### Goal of the exercise
Reproduce each line of the entries that carries "domain".

*** Stored data ***

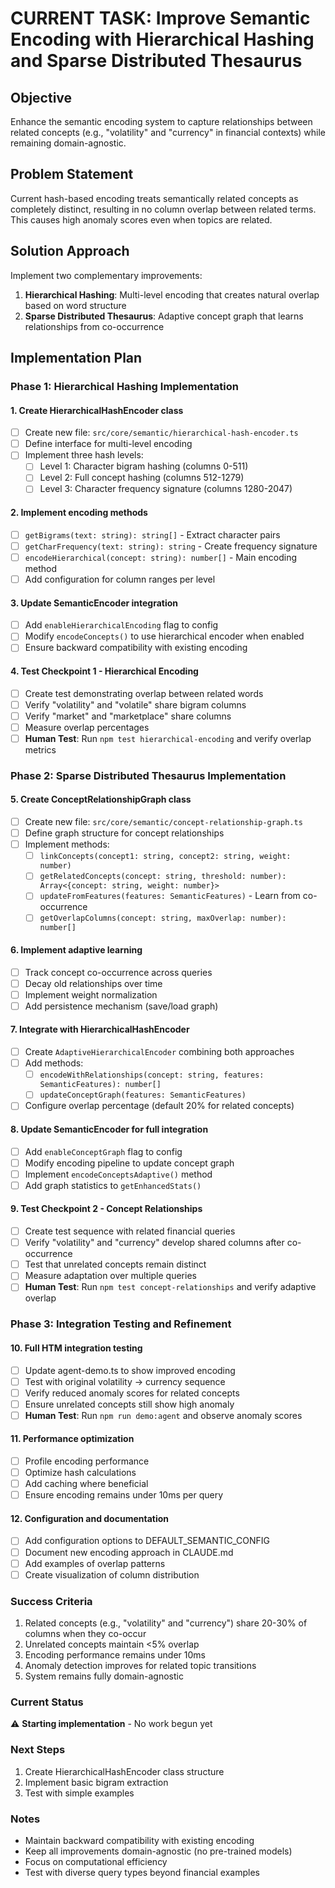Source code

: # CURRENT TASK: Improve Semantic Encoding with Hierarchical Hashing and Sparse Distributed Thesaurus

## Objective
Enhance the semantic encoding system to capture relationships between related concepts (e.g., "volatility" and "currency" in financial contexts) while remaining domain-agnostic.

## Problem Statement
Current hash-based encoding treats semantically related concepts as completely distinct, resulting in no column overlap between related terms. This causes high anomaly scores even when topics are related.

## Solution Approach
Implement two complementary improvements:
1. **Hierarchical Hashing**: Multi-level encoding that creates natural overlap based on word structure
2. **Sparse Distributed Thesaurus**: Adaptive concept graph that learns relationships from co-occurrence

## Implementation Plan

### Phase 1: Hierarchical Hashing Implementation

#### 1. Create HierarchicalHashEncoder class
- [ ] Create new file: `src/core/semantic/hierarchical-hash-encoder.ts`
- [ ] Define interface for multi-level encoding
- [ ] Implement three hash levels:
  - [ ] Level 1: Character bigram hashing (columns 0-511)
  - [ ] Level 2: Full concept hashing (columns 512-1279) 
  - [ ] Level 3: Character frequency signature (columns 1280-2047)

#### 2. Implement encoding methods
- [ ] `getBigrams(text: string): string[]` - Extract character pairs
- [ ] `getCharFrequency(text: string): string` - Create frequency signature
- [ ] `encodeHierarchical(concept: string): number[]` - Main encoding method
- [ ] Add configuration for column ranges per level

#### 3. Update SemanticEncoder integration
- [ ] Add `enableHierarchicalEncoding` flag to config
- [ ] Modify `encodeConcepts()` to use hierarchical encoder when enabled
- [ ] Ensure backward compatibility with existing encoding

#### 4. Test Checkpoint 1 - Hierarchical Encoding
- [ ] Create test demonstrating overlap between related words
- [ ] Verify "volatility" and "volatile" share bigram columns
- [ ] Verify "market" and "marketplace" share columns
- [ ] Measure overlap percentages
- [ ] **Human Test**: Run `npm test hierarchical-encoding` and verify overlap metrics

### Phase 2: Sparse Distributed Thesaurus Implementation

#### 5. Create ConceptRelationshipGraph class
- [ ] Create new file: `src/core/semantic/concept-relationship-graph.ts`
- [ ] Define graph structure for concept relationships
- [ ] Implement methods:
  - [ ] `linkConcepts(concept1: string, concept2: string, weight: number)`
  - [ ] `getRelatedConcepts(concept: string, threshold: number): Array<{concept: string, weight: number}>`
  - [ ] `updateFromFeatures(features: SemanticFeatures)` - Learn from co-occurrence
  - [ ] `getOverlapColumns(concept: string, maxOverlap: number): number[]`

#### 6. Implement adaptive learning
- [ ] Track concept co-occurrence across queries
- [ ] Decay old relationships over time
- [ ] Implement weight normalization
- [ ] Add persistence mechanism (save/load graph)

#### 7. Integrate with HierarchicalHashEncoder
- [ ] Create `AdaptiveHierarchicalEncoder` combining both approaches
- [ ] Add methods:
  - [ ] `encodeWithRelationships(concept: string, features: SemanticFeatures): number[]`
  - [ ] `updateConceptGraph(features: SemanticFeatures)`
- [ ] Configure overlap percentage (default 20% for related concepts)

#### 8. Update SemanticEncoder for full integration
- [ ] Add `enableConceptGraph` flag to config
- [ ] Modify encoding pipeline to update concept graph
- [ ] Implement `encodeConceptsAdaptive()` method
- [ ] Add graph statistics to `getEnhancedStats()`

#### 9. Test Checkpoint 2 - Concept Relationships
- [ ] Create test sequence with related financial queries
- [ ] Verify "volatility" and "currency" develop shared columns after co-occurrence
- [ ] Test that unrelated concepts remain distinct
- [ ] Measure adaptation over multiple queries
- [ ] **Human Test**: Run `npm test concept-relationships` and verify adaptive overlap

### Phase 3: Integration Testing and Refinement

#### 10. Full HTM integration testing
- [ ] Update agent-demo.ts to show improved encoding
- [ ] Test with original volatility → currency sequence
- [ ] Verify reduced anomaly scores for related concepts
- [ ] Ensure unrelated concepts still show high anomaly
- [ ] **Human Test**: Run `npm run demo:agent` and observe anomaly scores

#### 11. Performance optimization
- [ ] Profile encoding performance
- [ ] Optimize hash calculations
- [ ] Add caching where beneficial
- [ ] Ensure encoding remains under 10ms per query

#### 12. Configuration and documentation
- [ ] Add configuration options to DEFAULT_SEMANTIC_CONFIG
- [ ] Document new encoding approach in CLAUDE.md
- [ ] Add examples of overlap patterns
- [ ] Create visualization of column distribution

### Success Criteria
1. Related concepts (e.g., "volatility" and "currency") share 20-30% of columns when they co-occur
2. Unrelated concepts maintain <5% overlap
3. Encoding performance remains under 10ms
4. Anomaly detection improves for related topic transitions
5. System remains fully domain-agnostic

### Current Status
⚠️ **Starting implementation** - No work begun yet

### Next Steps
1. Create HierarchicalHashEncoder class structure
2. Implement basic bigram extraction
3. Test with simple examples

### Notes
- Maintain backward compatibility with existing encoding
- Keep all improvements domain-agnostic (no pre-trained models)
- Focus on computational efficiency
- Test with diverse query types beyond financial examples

*** End of Stored data ***
*** Stored data ***

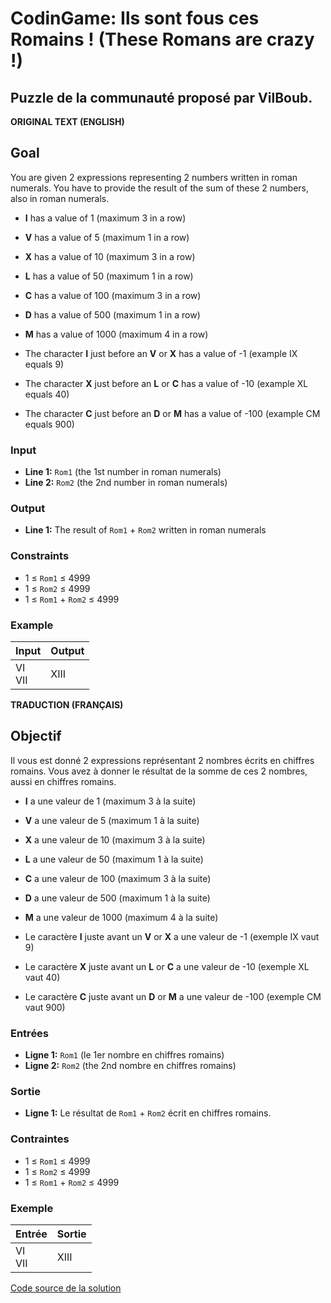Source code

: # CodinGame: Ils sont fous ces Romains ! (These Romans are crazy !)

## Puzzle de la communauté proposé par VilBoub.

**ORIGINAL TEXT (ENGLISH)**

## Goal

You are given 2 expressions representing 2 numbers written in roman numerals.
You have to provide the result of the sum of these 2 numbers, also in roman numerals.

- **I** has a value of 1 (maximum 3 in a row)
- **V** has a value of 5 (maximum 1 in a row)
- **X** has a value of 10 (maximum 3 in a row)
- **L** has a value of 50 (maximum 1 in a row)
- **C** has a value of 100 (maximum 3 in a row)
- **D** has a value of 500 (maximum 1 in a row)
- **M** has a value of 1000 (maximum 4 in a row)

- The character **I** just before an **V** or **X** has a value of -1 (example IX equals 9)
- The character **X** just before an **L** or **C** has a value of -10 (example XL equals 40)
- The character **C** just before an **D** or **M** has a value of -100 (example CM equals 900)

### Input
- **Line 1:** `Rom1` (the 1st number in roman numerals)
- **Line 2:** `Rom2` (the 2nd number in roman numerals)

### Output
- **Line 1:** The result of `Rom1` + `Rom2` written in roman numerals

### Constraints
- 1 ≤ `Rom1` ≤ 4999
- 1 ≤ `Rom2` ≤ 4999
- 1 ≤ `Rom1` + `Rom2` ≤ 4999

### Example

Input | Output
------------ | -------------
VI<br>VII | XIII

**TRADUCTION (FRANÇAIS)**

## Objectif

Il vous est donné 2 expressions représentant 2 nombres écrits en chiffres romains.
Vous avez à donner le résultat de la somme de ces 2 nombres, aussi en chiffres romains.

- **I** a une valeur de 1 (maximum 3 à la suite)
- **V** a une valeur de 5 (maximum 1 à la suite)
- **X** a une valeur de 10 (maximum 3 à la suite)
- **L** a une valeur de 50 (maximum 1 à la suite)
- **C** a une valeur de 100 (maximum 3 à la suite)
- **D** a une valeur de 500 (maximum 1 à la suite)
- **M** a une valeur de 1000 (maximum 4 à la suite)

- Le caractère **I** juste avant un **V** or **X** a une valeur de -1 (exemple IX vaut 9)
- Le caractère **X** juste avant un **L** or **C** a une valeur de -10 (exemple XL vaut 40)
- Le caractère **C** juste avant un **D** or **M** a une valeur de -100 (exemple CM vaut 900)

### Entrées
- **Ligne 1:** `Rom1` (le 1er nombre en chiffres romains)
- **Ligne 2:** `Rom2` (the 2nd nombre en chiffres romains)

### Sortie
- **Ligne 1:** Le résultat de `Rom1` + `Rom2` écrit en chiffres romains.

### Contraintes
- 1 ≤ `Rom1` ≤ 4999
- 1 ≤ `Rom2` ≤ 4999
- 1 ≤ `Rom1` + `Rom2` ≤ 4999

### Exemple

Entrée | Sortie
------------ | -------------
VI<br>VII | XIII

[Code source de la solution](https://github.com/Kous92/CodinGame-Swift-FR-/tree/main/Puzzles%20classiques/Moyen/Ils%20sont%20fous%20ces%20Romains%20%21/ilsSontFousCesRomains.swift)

*** End of Stored data ***

### Task output
Enhance the semantic encoding system to capture relationships between related concepts (e.g., "volatility" and "currency" in financial contexts) while remaining domain-agnostic.
5. System remains fully domain-agnostic
- Keep all improvements domain-agnostic (no pre-trained models)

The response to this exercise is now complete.